"Fix" mypy errors

Thank you mypy, very cool. These types make things *so much better*. They don't just complicate everything and don't really help because they can not detect that an element queried by a tag is no navigable string...
2025-07-12 22:22:30 +02:00 · 2025-02-12 22:41:43 +01:00
parent 16a2dd5b15
commit bd9d7efe64
8 changed files with 224 additions and 204 deletions
--- a/PFERD/crawl/http_crawler.py
+++ b/PFERD/crawl/http_crawler.py
@ -3,7 +3,7 @@ import http.cookies
 import ssl
 from datetime import datetime
 from pathlib import Path, PurePath
-from typing import Any, Dict, List, Optional, Tuple
+from typing import Any, Dict, List, Optional, Tuple, cast

 import aiohttp
 import certifi
@ -187,12 +187,12 @@ class HttpCrawler(Crawler):
            if level == 0 or (level == 1 and drop_h1):
                return PurePath()

-            level_heading = tag.find_previous(name=f"h{level}")
+            level_heading = cast(Optional[Tag], tag.find_previous(name=f"h{level}"))

            if level_heading is None:
                return find_associated_headings(tag, level - 1)

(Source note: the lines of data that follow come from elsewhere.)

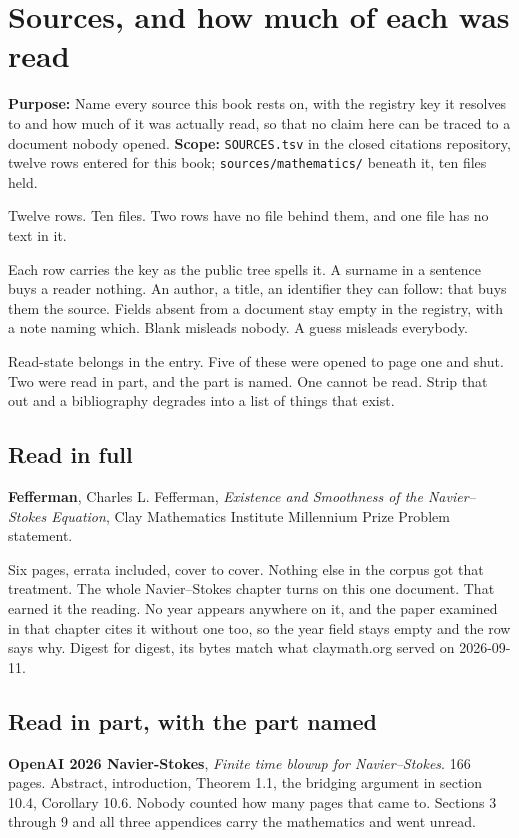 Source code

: \chapter{Sources, and how much of each was read}

\textbf{Purpose:} Name every source this book rests on, with the registry key it resolves to and
how much of it was actually read, so that no claim here can be traced to a document nobody opened.
\textbf{Scope:} \texttt{SOURCES.\allowbreak{}tsv} in the closed citations repository, twelve rows
entered for this book; \texttt{sources/\allowbreak{}mathematics/\allowbreak{}} beneath it, ten
files held.

Twelve rows. Ten files. Two rows have no file behind them, and one file has no text in it.

Each row carries the key as the public tree spells it. A surname in a sentence buys a reader
nothing. An author, a title, an identifier they can follow: that buys them the source. Fields absent
from a document stay empty in the registry, with a note naming which. Blank misleads nobody. A
guess misleads everybody.

Read-state belongs in the entry. Five of these were opened to page one and shut. Two were read in
part, and the part is named. One cannot be read. Strip that out and a bibliography degrades into a
list of things that exist.

\section{Read in full}

\textbf{Fefferman}, Charles L. Fefferman, \emph{Existence and Smoothness of the Navier--Stokes
Equation}, Clay Mathematics Institute Millennium Prize Problem statement.

Six pages, errata included, cover to cover. Nothing else in the corpus got that treatment. The
whole Navier--Stokes chapter turns on this one document. That earned it the reading. No year appears
anywhere on it, and the paper examined in that chapter cites it without one too, so the year field
stays empty and the row says why. Digest for digest, its bytes match what claymath.org served on
2026-09-11.

\section{Read in part, with the part named}

\textbf{OpenAI 2026 Navier-Stokes}, \emph{Finite time blowup for Navier--Stokes}. 166 pages.
Abstract, introduction, Theorem 1.1, the bridging argument in section 10.4, Corollary 10.6. Nobody
counted how many pages that came to. Sections 3 through 9 and all three appendices carry the
mathematics and went unread.


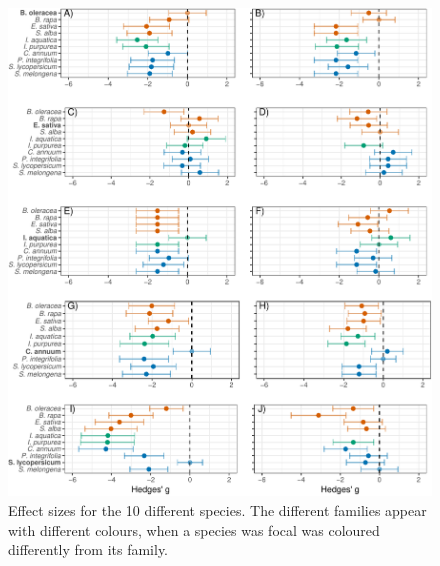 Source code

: \documentclass[11pt,a4paper]{article}
\begin{document}
\begin{figure}
\centering
\includegraphics{output/figures/unnamed-chunk-5-1.pdf}
\caption{Effect sizes for the 10 different species. The different
families appear with different colours, when a species was focal was
coloured differently from its family.}
\end{figure}

\newpage
\end{document}
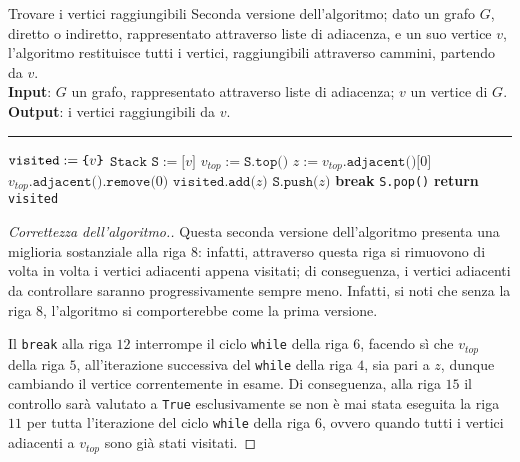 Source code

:\documentclass[a4paper, 12pt]{report}
\begin{document}
    \begin{framedalgo}[label={findReachableNodes2}]{Trovare i vertici raggiungibili}
        Seconda versione dell'algoritmo; dato un grafo $G$, diretto o indiretto, rappresentato attraverso liste di adiacenza, e un suo vertice $v$, l'algoritmo restituisce tutti i vertici, raggiungibili attraverso cammini, partendo da $v$.\\
        \textbf{Input}: $G$ un grafo, rappresentato attraverso liste di adiacenza; $v$ un vertice di $G$.\\
        \textbf{Output}: i vertici raggiungibili da $v$.

        \hrule
        \begin{algorithmic}[1]
                \State $\texttt{visited} := \verb|{|v\verb|}|$
                \State $\texttt{Stack S} := \texttt{[}v\texttt{]}$
                    \State $v_{top}:=\texttt{S.top()}$
                        \State $z := v_{top}\texttt{.adjacent()[}0\texttt{]}$
                        \State $v_{top}\texttt{.adjacent().remove(}0\texttt{)}$ 
                            \State $\texttt{visited.add(}z\texttt{)}$
                            \State $\texttt{S.push(}z\texttt{)}$
                            \State \textbf{break}
                        \EndIf
                    \EndWhile
                        \State \texttt{S.pop()}
                    \EndIf
                \EndWhile
                \State \textbf{return} \texttt{visited}
            \EndFunction
        \end{algorithmic}
    \end{framedalgo}

    \begin{proof}[Correttezza dell'algoritmo.]
        Questa seconda versione dell'algoritmo presenta una miglioria sostanziale alla riga $8$: infatti, attraverso questa riga si rimuovono di volta in volta i vertici adiacenti appena visitati; di conseguenza, i vertici adiacenti da controllare saranno progressivamente sempre meno. Infatti, si noti che senza la riga $8$, l'algoritmo si comporterebbe come la prima versione.

        Il \texttt{break} alla riga $12$ interrompe il ciclo \texttt{while} della riga $6$, facendo sì che $v_{top}$ della riga $5$, all'iterazione successiva del \texttt{while} della riga $4$, sia pari a $z$, dunque cambiando il vertice correntemente in esame. Di conseguenza, alla riga $15$ il controllo sarà valutato a \texttt{True} esclusivamente se non è mai stata eseguita la riga $11$ per tutta l'iterazione del ciclo \texttt{while} della riga $6$, ovvero quando tutti i vertici adiacenti a $v_{top}$ sono già stati visitati.
    \end{proof}
\end{document}
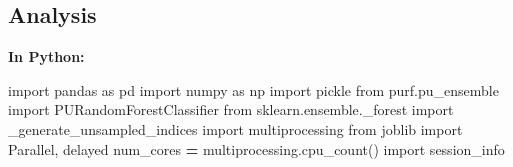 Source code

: \documentclass[
  11pt,
  oneside]{book}
\newenvironment{Shaded}{\begin{snugshade}}{\end{snugshade}}
\newcommand{\ImportTok}[1]{#1}
\newcommand{\NormalTok}[1]{#1}
\newcommand{\OperatorTok}[1]{\textcolor[rgb]{0.81,0.36,0.00}{\textbf{#1}}}
\begin{document}
\hypertarget{analysis-5}{%
\subsection{Analysis}\label{analysis-5}}

\textbf{In Python: }

\begin{Shaded}
\begin{Highlighting}[]
\ImportTok{import}\NormalTok{ pandas }\ImportTok{as}\NormalTok{ pd}
\ImportTok{import}\NormalTok{ numpy }\ImportTok{as}\NormalTok{ np}
\ImportTok{import}\NormalTok{ pickle}
\ImportTok{from}\NormalTok{ purf.pu\_ensemble }\ImportTok{import}\NormalTok{ PURandomForestClassifier}
\ImportTok{from}\NormalTok{ sklearn.ensemble.\_forest }\ImportTok{import}\NormalTok{ \_generate\_unsampled\_indices}
\ImportTok{import}\NormalTok{ multiprocessing}
\ImportTok{from}\NormalTok{ joblib }\ImportTok{import}\NormalTok{ Parallel, delayed}
\NormalTok{num\_cores }\OperatorTok{=}\NormalTok{ multiprocessing.cpu\_count()}
\ImportTok{import}\NormalTok{ session\_info}
\end{Highlighting}
\end{Shaded}
\end{document}
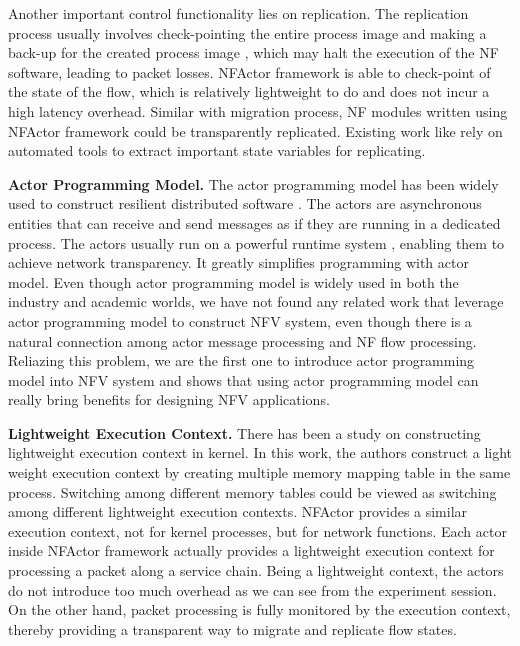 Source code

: Another important control functionality lies on replication. The replication process usually involves check-pointing the entire process image and making a back-up for the created process image \cite{sherry2015rollback}, which may halt the execution of the NF software, leading to packet losses. NFActor framework is able to check-point of the state of the flow, which is relatively lightweight to do and does not incur a high latency overhead. Similar with migration process, NF modules written using NFActor framework could be transparently replicated. Existing work like \cite{sherry2015rollback} rely on automated tools to extract important state variables for replicating.

\textbf{Actor Programming Model.} The actor programming model has been widely used to construct resilient distributed software \cite{erlang, akka, Orleans, caf}. The actors are asynchronous entities that can receive and send messages as if they are running in a dedicated process. The actors usually run on a powerful runtime system \cite{erlang, akka, caf}, enabling them to achieve network transparency. It greatly simplifies programming with actor model. Even though actor programming model is widely used in both the industry and academic worlds, we have not found any related work that leverage actor programming model to construct NFV system, even though there is a natural connection among actor message processing and NF flow processing. Reliazing this problem, we are the first one to introduce actor programming model into NFV system and shows that using actor programming model can really bring benefits for designing NFV applications.

\textbf{Lightweight Execution Context. } There has been a study on constructing lightweight execution context \cite{litton2016light} in kernel. In this work, the authors construct a light weight execution context by creating multiple memory mapping table in the same process. Switching among different memory tables could be viewed as switching among different lightweight execution contexts. NFActor provides a similar execution context, not for kernel processes, but for network functions. Each actor inside NFActor framework actually provides a lightweight execution context for processing a packet along a service chain. Being a lightweight context, the actors do not introduce too much overhead as we can see from the experiment session. On the other hand, packet processing is fully monitored by the execution context, thereby providing a transparent way to migrate and replicate flow states.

-            folder_name = level_heading.getText().strip()
+            folder_name = level_heading.get_text().strip()
            return find_associated_headings(level_heading, level - 1) / folder_name

        # start at level <h3> because paragraph-level headings are usually too granular for folder names
@ -231,6 +231,7 @@ class HttpCrawler(Crawler):

                etag_header = resp.headers.get("ETag")
                last_modified_header = resp.headers.get("Last-Modified")
+                last_modified = None

                if last_modified_header:
                    try: